In this talk, I will consider quasilinear parabolic PDEs subject to stochastic or rough perturbation and explain how various assumptions on coefficients and roughness of the noise naturally ask for different notions of solution with different regularity properties and different techniques of the proofs. On the one hand, the problems under consideration will be stochastic second order parabolic PDEs with noise smooth in space, either with a possible degeneracy in the leading order operator, where only low regularity holds true, or under the uniform ellipticity assumption, where arbitrarily high regularity can be proved under suitable assumptions on the coefficients. On the other hand, I will discuss a rough pathwise approach towards these problems based on tools from paracontrolled calculus.

- Th, Jan 26th, Andrey Sarantsev (UCSB),
*Competing Brownian particles*.

We study finite and infinite rank-based systems of Brownian particles on the real line, with drift and diffusion coefficients of a particle depending on the current rank relative to other particles. These systems have applications in financial modeling, exclusion processes, and other areas.

- Th, Feb 16th, Afonso Bandeira (NYU),
*On Phase Transitions for Spiked Random Matrix and Tensor Models*.

A central problem of random matrix theory is to understand the eigenvalues of spiked random matrix models, in which a prominent eigenvector (or low rank structure) is planted into a random matrix. These distributions form natural statistical models for principal component analysis (PCA) problems throughout the sciences, where the goal is often to recover or detect the planted low rank structured. In this talk we discuss fundamental limitations of statistical methods to perform these tasks and methods that outperform PCA at it. Emphasis will be given to low rank structures arising in Synchronization problems. Time permitting, analogous results for spiked tensor models will also be discussed. Joint work with: Amelia Perry, Alex Wein, and Ankur Moitra.

- Th, Feb 23rd, Yao Li (UMass Amherst),
*Polynomial convergence rate to nonequilibrium steady-state*.

In this talk I will present my recent result about the ergodic properties of nonequilibrium steady-state (NESS) for a stochastic energy exchange model. The energy exchange model is numerically reduced from a billiards-like deterministic particle system that models the microscopic heat conduction in a 1D chain. By using a technique called the induced chain method, I proved the existence, uniqueness, polynomial speed of convergence to the NESS, and polynomial speed of mixing for the stochastic energy exchange model. All of these are consistent with the numerical simulation results of the original deterministic billiards-like system.

- Th, Mar 2nd, Jun Yan (UConn),
*Stagewise generalized estimating equations with grouped variables*.

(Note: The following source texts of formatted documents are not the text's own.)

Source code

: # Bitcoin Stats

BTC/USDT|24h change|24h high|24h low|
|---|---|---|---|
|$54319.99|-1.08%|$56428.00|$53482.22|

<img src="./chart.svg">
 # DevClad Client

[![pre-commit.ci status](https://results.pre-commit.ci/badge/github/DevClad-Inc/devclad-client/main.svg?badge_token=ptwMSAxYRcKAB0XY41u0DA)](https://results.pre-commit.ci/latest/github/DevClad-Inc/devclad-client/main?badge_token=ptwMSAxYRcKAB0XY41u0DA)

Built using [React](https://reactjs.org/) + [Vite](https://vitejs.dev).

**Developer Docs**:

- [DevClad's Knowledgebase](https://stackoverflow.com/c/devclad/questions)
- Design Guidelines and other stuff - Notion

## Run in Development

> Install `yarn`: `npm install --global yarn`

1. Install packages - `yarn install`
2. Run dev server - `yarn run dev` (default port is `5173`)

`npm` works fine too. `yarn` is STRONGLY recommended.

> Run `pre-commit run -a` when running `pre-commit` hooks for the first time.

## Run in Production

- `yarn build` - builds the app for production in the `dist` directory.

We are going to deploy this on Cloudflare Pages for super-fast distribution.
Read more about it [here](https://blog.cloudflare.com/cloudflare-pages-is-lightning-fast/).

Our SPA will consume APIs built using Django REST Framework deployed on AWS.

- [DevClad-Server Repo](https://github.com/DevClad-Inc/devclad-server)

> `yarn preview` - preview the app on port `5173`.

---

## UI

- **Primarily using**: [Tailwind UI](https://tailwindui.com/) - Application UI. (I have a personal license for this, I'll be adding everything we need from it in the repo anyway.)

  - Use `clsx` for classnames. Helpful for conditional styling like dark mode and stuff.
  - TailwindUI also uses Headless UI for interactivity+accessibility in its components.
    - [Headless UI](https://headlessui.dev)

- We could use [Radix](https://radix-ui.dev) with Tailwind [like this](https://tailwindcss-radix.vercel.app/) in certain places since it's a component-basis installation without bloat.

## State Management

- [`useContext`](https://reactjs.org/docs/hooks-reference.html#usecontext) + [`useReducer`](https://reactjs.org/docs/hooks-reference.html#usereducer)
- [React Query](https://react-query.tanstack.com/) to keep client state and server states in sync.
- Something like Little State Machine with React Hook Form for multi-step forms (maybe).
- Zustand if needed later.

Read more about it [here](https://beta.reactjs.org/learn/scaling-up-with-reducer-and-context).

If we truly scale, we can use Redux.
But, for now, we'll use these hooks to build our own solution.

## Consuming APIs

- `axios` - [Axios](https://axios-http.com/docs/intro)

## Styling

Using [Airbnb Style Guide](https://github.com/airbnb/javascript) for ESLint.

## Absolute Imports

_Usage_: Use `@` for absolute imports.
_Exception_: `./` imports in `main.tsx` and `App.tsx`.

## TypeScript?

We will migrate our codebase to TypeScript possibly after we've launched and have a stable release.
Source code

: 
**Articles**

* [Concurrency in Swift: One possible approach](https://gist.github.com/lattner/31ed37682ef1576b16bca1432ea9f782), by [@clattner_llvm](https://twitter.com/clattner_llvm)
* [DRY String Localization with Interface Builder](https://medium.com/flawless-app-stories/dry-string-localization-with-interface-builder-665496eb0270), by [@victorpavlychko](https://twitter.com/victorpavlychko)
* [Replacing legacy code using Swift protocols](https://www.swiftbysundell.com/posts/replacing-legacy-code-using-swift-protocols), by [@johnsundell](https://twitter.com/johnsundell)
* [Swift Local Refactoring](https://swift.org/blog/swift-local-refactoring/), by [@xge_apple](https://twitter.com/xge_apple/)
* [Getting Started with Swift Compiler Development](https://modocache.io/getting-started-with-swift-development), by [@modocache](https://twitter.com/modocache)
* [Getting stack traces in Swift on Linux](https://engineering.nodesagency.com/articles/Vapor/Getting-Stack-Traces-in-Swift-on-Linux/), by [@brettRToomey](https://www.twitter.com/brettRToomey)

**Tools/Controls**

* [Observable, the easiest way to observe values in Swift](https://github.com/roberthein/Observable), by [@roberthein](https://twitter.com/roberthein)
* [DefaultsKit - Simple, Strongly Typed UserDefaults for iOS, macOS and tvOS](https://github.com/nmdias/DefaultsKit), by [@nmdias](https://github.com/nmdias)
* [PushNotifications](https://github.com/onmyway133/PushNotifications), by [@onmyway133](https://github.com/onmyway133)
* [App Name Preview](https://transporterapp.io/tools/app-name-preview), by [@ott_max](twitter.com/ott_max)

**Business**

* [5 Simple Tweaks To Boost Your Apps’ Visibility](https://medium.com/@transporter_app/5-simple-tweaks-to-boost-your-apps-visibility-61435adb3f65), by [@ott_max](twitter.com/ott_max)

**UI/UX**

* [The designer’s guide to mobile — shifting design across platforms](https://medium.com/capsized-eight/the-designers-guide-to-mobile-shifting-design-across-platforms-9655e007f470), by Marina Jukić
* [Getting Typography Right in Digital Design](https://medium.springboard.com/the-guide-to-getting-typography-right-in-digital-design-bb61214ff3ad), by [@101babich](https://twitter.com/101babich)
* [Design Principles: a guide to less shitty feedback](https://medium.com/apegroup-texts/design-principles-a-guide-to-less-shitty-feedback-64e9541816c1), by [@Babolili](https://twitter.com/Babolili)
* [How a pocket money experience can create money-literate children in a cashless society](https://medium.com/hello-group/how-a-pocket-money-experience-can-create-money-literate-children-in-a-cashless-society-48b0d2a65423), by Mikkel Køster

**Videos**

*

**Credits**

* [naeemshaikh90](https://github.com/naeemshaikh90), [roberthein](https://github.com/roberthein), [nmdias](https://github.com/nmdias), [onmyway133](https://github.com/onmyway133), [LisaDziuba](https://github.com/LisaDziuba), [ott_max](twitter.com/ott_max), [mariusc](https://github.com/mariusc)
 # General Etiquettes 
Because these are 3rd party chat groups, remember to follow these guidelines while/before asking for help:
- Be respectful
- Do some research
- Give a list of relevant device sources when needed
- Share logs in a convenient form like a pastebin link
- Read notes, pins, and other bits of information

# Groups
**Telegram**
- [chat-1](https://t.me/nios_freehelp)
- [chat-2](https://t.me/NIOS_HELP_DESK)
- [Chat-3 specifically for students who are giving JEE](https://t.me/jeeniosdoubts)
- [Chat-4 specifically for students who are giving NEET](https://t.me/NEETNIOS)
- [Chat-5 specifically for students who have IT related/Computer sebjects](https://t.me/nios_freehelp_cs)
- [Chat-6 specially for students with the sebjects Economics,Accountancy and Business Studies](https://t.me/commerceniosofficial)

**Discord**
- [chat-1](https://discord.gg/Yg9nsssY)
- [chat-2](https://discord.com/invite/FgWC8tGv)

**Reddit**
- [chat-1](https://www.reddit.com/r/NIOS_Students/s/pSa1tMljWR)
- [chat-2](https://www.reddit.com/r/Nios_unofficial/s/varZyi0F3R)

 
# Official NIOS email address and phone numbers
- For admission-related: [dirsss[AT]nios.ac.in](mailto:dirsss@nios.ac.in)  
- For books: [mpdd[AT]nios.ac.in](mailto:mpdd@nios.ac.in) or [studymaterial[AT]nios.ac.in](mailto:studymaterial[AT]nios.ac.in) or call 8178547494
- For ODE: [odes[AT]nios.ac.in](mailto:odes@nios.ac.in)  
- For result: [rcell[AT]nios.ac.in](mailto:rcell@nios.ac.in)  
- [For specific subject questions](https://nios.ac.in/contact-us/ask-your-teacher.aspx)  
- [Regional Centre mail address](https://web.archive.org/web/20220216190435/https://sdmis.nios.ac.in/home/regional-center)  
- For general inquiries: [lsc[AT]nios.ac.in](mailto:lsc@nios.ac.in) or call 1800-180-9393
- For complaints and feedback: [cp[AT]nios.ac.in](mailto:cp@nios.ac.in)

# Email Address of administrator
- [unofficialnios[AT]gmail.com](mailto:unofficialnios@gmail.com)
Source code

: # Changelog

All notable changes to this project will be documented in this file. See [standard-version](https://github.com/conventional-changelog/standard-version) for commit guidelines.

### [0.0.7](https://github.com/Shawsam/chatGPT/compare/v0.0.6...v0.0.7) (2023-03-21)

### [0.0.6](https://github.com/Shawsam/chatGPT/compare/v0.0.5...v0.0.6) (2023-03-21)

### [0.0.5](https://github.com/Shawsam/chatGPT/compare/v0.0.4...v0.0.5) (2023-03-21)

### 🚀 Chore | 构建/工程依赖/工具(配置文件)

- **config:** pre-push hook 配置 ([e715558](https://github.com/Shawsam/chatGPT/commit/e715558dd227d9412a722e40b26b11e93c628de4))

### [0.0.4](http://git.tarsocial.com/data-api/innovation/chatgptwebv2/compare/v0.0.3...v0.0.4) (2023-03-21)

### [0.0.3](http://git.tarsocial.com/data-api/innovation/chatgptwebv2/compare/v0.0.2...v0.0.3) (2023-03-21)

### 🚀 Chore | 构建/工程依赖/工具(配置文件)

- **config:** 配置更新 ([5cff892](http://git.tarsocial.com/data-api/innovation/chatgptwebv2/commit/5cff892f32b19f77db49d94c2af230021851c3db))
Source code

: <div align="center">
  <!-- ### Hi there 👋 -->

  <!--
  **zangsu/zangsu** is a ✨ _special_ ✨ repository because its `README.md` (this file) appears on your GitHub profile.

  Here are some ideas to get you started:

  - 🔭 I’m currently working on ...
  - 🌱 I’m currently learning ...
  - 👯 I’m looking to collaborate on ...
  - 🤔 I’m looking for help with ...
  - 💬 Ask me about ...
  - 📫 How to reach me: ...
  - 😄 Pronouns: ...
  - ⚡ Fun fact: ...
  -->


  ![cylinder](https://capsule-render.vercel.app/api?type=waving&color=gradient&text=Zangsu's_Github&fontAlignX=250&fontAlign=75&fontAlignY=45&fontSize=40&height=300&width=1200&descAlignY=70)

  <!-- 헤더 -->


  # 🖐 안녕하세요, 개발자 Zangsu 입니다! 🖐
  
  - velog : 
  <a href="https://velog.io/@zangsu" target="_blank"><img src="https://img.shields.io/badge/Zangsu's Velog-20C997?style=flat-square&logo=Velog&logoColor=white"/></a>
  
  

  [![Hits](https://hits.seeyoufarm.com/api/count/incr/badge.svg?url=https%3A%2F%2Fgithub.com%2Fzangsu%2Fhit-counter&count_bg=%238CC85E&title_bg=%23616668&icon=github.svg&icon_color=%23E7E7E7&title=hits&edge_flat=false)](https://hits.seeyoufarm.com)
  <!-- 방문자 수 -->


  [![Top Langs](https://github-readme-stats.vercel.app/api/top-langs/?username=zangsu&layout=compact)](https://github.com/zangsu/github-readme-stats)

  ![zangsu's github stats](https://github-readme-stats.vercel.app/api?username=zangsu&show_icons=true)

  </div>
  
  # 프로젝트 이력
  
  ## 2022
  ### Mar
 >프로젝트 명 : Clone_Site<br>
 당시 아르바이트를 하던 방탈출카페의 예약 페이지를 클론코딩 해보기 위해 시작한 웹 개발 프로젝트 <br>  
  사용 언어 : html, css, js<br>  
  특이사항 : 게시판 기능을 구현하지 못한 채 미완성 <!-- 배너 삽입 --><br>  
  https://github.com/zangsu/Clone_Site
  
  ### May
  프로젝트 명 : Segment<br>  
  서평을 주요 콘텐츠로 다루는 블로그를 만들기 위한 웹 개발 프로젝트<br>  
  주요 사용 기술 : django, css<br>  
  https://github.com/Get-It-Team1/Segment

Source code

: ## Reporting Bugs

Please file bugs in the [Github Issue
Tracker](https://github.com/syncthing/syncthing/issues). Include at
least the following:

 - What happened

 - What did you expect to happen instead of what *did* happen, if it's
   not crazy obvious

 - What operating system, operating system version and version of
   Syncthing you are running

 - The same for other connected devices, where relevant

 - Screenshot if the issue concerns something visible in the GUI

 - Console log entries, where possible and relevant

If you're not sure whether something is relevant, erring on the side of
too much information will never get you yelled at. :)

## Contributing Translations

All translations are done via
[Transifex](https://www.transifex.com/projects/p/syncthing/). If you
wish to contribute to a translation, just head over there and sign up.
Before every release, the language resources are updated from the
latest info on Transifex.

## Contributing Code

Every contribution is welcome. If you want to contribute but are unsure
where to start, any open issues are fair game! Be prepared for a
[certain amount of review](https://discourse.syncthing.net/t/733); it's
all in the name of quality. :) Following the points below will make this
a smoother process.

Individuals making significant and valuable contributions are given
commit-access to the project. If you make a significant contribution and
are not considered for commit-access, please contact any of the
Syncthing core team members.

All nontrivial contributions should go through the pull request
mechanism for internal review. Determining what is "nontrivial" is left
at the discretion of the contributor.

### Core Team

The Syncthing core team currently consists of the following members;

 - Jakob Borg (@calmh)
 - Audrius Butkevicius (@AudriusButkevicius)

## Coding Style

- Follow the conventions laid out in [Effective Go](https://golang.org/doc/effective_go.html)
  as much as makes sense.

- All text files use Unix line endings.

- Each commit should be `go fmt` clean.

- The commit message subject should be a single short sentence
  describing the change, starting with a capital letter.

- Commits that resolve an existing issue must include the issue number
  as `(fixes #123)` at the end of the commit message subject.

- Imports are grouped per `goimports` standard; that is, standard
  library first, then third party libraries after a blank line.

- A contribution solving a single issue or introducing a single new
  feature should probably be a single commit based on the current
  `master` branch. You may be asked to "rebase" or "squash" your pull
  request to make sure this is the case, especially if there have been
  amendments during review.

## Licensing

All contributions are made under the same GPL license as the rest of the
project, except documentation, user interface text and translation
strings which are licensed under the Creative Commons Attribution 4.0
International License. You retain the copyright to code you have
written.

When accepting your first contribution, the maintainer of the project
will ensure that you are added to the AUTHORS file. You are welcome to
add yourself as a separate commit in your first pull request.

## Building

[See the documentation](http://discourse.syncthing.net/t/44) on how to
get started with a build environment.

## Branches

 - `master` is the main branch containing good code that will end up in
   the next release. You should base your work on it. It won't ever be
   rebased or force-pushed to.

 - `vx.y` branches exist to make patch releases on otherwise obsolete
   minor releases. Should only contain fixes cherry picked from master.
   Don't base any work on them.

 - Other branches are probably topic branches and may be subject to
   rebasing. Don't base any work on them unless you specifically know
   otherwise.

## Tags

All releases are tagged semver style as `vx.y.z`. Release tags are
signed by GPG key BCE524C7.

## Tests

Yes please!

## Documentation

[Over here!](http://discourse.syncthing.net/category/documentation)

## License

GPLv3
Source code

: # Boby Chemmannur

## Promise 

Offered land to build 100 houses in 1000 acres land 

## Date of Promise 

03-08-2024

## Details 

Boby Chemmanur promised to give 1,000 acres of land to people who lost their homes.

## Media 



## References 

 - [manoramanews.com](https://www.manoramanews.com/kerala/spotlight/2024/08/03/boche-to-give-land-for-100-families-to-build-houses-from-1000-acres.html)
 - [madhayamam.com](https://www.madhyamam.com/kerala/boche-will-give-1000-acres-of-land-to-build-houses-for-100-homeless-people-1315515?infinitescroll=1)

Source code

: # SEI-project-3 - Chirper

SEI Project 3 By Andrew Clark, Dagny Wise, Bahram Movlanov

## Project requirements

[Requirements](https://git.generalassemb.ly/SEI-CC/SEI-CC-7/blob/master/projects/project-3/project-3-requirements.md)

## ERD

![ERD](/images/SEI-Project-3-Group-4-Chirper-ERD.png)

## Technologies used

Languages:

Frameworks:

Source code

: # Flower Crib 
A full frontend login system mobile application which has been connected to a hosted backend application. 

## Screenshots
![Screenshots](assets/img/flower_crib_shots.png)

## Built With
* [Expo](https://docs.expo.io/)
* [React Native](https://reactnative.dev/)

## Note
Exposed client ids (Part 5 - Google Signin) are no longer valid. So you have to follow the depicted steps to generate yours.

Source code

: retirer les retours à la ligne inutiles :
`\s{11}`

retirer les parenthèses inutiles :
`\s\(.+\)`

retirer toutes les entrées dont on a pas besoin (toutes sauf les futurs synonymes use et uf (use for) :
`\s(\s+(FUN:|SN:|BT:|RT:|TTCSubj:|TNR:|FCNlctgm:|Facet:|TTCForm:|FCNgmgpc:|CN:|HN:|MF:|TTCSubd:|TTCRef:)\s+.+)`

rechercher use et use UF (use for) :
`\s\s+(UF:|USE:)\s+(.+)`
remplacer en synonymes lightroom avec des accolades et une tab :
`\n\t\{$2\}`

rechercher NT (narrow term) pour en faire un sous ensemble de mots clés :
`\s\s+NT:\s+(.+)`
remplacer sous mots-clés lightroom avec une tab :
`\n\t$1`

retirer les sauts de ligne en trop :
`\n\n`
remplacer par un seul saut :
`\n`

Forward stagewise estimation is a revived slow-brewing approach for model building that is particularly attractive in dealing with complex data structures for both its computational efficiency and its intrinsic connections with penalized estimation. Under the framework of generalized estimating equations, we study general stagewise estimation approaches that can handle clustered data and non-Gaussian/non-linear models in the presence of prior variable grouping structure. As the grouping structure is often not ideal in that even the important groups may contain irrelevant variables, the key is to simultaneously conduct group selection and within-group variable selection, i.e., bi-level selection. We propose two approaches to address the challenge. The first is a bi-level stagewise estimating equations (BiSEE) approach, which is shown to correspond to the sparse group lasso penalized regression. The second is a hierarchical stagewise estimating equations (HiSEE) approach to handle more general hierarchical grouping structure, in which each stagewise estimation step itself is executed as a hierarchical selection process based on the grouping structure. Simulation studies show that BiSEE and HiSEE yield competitive model selection and predictive performance compared to existing approaches. We apply the proposed approaches to study the association between the suicide-related hospitalization rates of the 15--19 age group and the characteristics of the school districts in the State of Connecticut.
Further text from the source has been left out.